Line by line, output the data that follows exactly as written.

Provided records START

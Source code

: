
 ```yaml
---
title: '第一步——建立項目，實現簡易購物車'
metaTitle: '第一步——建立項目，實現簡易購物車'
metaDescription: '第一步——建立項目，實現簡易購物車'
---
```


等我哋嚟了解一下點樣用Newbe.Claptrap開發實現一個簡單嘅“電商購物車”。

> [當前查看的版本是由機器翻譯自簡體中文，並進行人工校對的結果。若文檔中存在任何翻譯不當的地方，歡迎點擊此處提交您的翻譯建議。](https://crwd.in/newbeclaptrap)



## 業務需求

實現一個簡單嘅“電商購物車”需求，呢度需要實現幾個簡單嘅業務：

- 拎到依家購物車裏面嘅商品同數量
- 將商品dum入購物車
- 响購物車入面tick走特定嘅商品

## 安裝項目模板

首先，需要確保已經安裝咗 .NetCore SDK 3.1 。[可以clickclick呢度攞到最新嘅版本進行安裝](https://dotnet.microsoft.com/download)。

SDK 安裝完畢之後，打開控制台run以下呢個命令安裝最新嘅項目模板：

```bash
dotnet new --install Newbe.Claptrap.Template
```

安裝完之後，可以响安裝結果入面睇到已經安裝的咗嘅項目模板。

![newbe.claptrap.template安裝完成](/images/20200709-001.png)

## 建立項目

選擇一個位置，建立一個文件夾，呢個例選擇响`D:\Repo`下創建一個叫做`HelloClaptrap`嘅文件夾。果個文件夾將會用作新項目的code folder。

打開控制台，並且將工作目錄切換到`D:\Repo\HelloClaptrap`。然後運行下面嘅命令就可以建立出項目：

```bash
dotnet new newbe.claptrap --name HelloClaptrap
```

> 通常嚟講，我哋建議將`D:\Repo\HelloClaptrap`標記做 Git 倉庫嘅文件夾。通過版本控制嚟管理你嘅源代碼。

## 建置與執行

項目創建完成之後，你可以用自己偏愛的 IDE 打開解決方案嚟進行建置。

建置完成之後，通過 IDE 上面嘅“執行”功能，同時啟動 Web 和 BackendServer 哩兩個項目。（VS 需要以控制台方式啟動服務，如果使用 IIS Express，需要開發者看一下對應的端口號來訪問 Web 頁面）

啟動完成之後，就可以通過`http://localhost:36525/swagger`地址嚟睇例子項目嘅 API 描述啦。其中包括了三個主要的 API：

Provided records END

__Problem solution__
Source code

:
 ```yaml
---
title: '第一步——建立項目，實現簡易購物車'
metaTitle: '第一步——建立項目，實現簡易購物車'
metaDescription: '第一步——建立項目，實現簡易購物車'
---
```


等我哋嚟了解一下點樣用Newbe.Claptrap開發實現一個簡單嘅“電商購物車”。

> [當前查看的版本是由機器翻譯自簡體中文，並進行人工校對的結果。若文檔中存在任何翻譯不當的地方，歡迎點擊此處提交您的翻譯建議。](https://crwd.in/newbeclaptrap)



## 業務需求

實現一個簡單嘅“電商購物車”需求，呢度需要實現幾個簡單嘅業務：

- 拎到依家購物車裏面嘅商品同數量
- 將商品dum入購物車
- 响購物車入面tick走特定嘅商品

## 安裝項目模板

首先，需要確保已經安裝咗 .NetCore SDK 3.1 。[可以clickclick呢度攞到最新嘅版本進行安裝](https://dotnet.microsoft.com/download)。

SDK 安裝完畢之後，打開控制台run以下呢個命令安裝最新嘅項目模板：

```bash
dotnet new --install Newbe.Claptrap.Template
```

安裝完之後，可以响安裝結果入面睇到已經安裝的咗嘅項目模板。

![newbe.claptrap.template安裝完成](/images/20200709-001.png)

## 建立項目

選擇一個位置，建立一個文件夾，呢個例選擇响`D:\Repo`下創建一個叫做`HelloClaptrap`嘅文件夾。果個文件夾將會用作新項目的code folder。

打開控制台，並且將工作目錄切換到`D:\Repo\HelloClaptrap`。然後運行下面嘅命令就可以建立出項目：

```bash
dotnet new newbe.claptrap --name HelloClaptrap
```

> 通常嚟講，我哋建議將`D:\Repo\HelloClaptrap`標記做 Git 倉庫嘅文件夾。通過版本控制嚟管理你嘅源代碼。

## 建置與執行

項目創建完成之後，你可以用自己偏愛的 IDE 打開解決方案嚟進行建置。

建置完成之後，通過 IDE 上面嘅“執行”功能，同時啟動 Web 和 BackendServer 哩兩個項目。（VS 需要以控制台方式啟動服務，如果使用 IIS Express，需要開發者看一下對應的端口號來訪問 Web 頁面）

啟動完成之後，就可以通過`http://localhost:36525/swagger`地址嚟睇例子項目嘅 API 描述啦。其中包括了三個主要的 API：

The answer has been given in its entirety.